_Prompt_:
Copy out all the lines of the data that hold the word "slick".
[Opening Task material section]
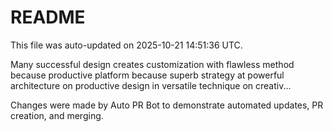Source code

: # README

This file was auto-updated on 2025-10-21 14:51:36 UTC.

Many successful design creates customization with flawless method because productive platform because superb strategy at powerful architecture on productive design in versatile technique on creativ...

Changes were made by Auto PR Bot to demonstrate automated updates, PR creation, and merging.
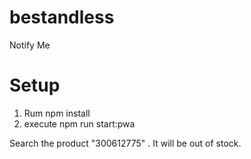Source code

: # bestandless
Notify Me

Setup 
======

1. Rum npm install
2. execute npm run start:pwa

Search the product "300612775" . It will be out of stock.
[Closing Task material section]
[Opening Task material section]
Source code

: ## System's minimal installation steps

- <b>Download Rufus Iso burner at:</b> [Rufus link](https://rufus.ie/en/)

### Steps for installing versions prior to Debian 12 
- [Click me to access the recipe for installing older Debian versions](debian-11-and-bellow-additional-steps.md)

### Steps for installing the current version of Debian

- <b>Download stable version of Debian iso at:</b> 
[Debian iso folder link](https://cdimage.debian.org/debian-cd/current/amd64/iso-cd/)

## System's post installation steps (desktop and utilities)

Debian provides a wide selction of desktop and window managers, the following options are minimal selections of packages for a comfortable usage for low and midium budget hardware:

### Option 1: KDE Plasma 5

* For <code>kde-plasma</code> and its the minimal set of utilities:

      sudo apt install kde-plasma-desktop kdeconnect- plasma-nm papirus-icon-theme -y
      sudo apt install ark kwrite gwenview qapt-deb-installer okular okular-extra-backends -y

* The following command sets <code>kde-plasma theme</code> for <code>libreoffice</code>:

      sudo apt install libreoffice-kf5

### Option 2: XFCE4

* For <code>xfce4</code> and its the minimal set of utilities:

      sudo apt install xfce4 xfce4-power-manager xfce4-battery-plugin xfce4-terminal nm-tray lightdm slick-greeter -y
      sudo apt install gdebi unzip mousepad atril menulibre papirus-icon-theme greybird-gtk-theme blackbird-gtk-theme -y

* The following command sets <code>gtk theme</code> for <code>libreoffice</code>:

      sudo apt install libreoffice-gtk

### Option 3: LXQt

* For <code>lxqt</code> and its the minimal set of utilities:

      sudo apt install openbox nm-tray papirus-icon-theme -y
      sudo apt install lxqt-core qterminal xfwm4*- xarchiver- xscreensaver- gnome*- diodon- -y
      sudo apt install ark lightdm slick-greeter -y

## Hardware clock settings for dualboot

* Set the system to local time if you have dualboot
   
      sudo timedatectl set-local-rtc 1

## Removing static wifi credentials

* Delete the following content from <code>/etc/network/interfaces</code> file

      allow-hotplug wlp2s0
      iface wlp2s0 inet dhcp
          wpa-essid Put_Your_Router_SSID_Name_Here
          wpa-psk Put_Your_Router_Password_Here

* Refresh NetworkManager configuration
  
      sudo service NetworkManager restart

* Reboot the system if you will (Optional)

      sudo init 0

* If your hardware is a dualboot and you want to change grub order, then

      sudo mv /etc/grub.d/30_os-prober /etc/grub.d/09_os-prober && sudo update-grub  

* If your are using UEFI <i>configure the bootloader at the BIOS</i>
[Closing Task material section]
_Output for this task_:
      sudo apt install xfce4 xfce4-power-manager xfce4-battery-plugin xfce4-terminal nm-tray lightdm slick-greeter -y
      sudo apt install ark lightdm slick-greeter -y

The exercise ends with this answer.